Indexing lists is slightly more complicated than indexing a vector

A[1] # a list of length one
## [[1]]
## [1] 1
class(A[1])
## [1] "list"
A[[1]] # the first element of the list
## [1] 1
class(A[[1]])
## [1] "numeric"
A[[1]] + 1
## [1] 2

We can also pull out list elements by name

# the same list, but with named elements
B <- list(number=1,mammal=TRUE,taxa='cat')
B
## $number
## [1] 1
## 
## $mammal
## [1] TRUE
## 
## $taxa
## [1] "cat"
# different ways of accessing list elements
B[[3]] # indexed by number
## [1] "cat"
B[['taxa']] # indexed by name
## [1] "cat"
B$taxa # "slot" by name
## [1] "cat"
  1. 2 points
    • Create a list C with your favorite number, color, and species—named number, color, species (the color must be selected from the output of colors()). – 1.5 point(s)
    • Run the following: plot(C$number,col=C$color,main=C$species). – 0.5 point(s)

for loops

Let’s say we have a repeated task like naming all of R’s colours (note the print()function will print out whatever you input).

COLS <- colors()[1:10]
print(COLS[1])
## [1] "white"
print(COLS[2])
## [1] "aliceblue"
print(COLS[3])
## [1] "antiquewhite"

but we don’t want to type (or copy/paste/edit) the same code over and over. A for loop is a way to repeat a blocked sequence of instructions. This will allow you to automate parts of your code that are in need of repetition.

for(i in 1:length(COLS)){
  print(COLS[i])
}
## [1] "white"
## [1] "aliceblue"
## [1] "antiquewhite"
## [1] "antiquewhite1"
## [1] "antiquewhite2"
## [1] "antiquewhite3"
## [1] "antiquewhite4"
## [1] "aquamarine"
## [1] "aquamarine1"
## [1] "aquamarine2"

An easy way to understand what is going on in the for loop is by reading it as follows: For each number from 1 to the number of colours in your vector COLS, you execute the code chunk print(COLS[i]), which prints the indexed colour. Once the for loop has executed the code chunk for every colour in the vector, the loop stops and goes to the next command after the loop block.

  1. 5 points
    • Create a for loop that prints out the numbers 1 through 10 squared. – 5 point(s)

Saving your progress

R makes it easy to re-create the steps of an analysis, but some analyses can take a long time to run. It is always a good idea to save important variables for future use. To save a data set as a file you can open in other applications use the write.csv() function. To save a data set as an R specific file format you can use the save() function.

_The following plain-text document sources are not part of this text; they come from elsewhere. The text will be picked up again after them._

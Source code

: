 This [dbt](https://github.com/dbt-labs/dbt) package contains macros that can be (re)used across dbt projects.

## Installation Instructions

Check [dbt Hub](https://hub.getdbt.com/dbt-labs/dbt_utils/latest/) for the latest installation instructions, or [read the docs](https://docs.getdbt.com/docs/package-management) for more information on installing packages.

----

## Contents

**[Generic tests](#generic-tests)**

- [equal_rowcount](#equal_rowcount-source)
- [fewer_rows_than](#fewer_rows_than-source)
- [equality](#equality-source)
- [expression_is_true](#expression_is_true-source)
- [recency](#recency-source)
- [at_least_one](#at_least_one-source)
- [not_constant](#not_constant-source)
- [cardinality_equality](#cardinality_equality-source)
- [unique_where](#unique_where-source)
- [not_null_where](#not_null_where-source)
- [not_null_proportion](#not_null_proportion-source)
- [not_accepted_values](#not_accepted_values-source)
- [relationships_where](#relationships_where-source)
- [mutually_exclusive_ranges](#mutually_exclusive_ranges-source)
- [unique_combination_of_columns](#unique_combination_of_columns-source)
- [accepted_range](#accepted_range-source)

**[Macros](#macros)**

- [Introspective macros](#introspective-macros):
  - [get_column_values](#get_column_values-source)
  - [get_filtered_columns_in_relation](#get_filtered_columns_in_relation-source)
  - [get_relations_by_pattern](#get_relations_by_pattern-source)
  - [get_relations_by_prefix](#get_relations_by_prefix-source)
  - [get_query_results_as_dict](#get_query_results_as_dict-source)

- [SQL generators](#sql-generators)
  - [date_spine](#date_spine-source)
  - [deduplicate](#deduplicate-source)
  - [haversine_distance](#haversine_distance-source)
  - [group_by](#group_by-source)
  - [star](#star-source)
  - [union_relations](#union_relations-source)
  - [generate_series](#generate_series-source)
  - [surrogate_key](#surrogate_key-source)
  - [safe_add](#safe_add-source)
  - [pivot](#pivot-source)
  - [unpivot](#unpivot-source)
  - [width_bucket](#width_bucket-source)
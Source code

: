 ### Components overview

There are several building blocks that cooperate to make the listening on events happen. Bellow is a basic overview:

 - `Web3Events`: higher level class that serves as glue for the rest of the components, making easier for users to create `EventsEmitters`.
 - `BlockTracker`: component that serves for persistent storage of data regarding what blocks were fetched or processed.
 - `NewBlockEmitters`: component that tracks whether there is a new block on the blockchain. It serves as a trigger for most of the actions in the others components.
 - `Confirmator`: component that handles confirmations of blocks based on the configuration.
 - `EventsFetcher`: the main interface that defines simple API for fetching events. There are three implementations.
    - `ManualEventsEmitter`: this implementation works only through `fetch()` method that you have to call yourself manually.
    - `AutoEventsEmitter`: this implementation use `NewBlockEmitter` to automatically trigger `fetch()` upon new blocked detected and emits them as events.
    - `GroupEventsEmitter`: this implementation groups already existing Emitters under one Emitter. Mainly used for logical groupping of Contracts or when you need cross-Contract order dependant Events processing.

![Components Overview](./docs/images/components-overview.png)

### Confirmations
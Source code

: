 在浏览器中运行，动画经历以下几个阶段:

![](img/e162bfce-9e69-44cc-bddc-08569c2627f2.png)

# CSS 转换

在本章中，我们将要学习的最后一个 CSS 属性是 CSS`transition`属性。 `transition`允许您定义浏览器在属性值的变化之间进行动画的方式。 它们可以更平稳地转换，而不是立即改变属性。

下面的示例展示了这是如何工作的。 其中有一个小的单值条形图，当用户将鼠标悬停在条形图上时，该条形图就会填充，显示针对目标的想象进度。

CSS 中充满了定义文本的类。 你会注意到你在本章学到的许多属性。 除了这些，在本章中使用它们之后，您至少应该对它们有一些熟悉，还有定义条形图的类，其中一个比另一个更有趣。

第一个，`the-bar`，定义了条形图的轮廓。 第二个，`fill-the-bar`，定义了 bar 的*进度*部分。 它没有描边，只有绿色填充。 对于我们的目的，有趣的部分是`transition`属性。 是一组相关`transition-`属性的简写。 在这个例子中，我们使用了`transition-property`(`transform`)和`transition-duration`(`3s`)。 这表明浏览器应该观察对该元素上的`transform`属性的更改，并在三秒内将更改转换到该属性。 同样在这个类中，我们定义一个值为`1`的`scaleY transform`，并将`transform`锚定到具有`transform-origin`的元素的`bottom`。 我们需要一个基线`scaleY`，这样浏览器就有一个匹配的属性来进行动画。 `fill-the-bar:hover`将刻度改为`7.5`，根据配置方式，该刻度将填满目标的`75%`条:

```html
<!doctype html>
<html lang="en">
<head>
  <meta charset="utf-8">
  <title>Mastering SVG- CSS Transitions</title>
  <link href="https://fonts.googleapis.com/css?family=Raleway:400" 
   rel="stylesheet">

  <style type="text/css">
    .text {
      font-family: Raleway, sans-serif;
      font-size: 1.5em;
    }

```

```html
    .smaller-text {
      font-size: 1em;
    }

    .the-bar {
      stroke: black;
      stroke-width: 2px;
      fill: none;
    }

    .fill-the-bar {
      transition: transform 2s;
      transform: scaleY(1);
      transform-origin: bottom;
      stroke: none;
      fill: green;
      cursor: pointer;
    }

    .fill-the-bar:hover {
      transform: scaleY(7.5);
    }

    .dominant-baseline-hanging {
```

Note: NEVER SAVE YOUR ENTIRE WORKING DIRECTORY! RStudio will ask you this question when you exit the program, but it carries risks and is unreliable. Never rely on this option for saving your progress.


Review

After completing these assignments you should know how to:

  • Pass commands to R
  • Import a data set
  • Inspect a data set after import
  • Subset your data according to desired conditions
  • Apply functions to your data
  • Repeat a task multiple times
  • Save your progress after completing important steps